2024-10-07 07:31:18
Like Ukrainian refugees who were automatically granted asylum in Norway until the end of September due to the war in Ukraine, Afghan women are now eligible for asylum in Europe “solely” on the basis of their gender and nationality. A ruling from the Court of Justice of the European Union (CJEU) states that member states “may consider that it is not necessary to demonstrate that the applicant is actually and specifically at risk of being subjected to acts of persecution” in Afghanistan to grant her refugee status.
Since the Taliban returned to power in Afghanistan in August 2021, the situation for women has worsened significantly, creating what Human Rights Watch calls “the world’s worst women’s rights crisis.” The Taliban has systematically suppressed the fundamental rights of Afghan women through a series of decrees and restrictions based on an extremely strict approach to the Islamic religion, depriving them of secondary and university education, excluding them from the labor market and placing severe restrictions on them in public spaces.
Afghan women, victims of “gender apartheid” according to the UN, are even banned from accessing parks, sports arenas, beauty salons and even from making their voices heard in public.
Being Afghan is enough for the CJEU
Seized by the Austrian Administrative Court following the refusal of the Vienna authorities to recognize the refugee status of two Afghan women, the Court of Justice of the European Union (CJEU) ruled on the issue on Friday 4 October 2024. For the CJEU, “ the competent authorities of the Member States may consider that it is not necessary to demonstrate that the applicant actually and concretely risks being subject to acts of persecution if she returns to her country of origin. Simply considering one’s nationality and gender is sufficient,” it reads.

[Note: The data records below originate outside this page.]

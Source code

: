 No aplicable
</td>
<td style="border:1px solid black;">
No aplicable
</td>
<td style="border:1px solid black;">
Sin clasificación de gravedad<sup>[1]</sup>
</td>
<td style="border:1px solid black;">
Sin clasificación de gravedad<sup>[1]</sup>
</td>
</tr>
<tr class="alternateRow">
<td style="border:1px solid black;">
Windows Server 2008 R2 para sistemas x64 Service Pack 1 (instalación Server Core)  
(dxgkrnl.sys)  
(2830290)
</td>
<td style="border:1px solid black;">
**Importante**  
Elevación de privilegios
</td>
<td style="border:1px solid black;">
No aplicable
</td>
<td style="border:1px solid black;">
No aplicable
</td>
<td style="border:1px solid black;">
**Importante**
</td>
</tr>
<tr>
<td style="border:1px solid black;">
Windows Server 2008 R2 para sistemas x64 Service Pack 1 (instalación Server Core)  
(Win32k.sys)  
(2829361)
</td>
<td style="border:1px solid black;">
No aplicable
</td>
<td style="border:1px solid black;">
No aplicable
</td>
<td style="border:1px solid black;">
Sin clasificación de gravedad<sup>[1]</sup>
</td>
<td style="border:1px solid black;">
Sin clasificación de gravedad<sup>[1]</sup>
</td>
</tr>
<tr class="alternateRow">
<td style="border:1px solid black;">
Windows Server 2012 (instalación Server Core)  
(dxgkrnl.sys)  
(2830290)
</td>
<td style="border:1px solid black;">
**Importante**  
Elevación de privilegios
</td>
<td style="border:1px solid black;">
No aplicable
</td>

In the eyes of this jurisdiction, acts of persecution can be forced marriage or any “lack of protection against gender violence and domestic violence”. For the Court, “the cumulative effect and the deliberate and systematic application” of discriminatory measures by the Taliban amount to “blatantly denying fundamental rights linked to human dignity”.
This ruling constitutes a precedent without, however, being able to oblige Member States to apply it. Although Sweden, Finland, Austria, Germany and Denmark already grant refugee status to Afghan women, expulsions to Afghanistan have nevertheless increased in recent years. In France, the National Asylum Court (CNDA) had already estimated in July that “all Afghan women” as a “social group” would now be more likely to be granted asylum.
For an activist and president of an association supporting Afghan women, “it is a human decision to finally recognize the miseries of these women and all the difficulties they experience. At least for those who are on European territory, who managed to escape and get here.”
Immigration is very often male
Afghanistan is already the main country of origin of asylum seekers in several European countries, including France for six years. The CJEU ruling, if applied by EU member states, can above all reverse the gender distribution of asylum seekers. According to data from the United Nations High Commissioner for Refugees (UNHCR), 69% of migrants who crossed the Mediterranean to reach Europe in 2015 were men. In other words, out of 100 people, only 13 were women and 18 were children.
This trend hasn’t stopped. For example, the composition of flows began in the first quarter of 2016 changewith 47% men, 20% women and 34% children among arrivals by sea. In 2022, the proportion of men and women immigrants in the EU was almost equal, with 50.4% men compared to 49.6% women. But the procedures for granting asylum have benefited, in some countries, more men, as in the case of the Ukrainians in Norway, who until then automatically benefited from refugee status before Oslo announced the end of the process, citing as one of the reasons for the fact that most of the asylum seekers were men capable of fighting for Kiev.
For many opponents of European immigration policies, it mostly benefits men, who flee poverty rather than threaten security situations. The policies, as the Hungarian Prime Minister Viktor Orban has often denounced, supported by the billionaire George Soros and his “empire”, through a panoply of NGOs mobilized and financed to guide EU decisions.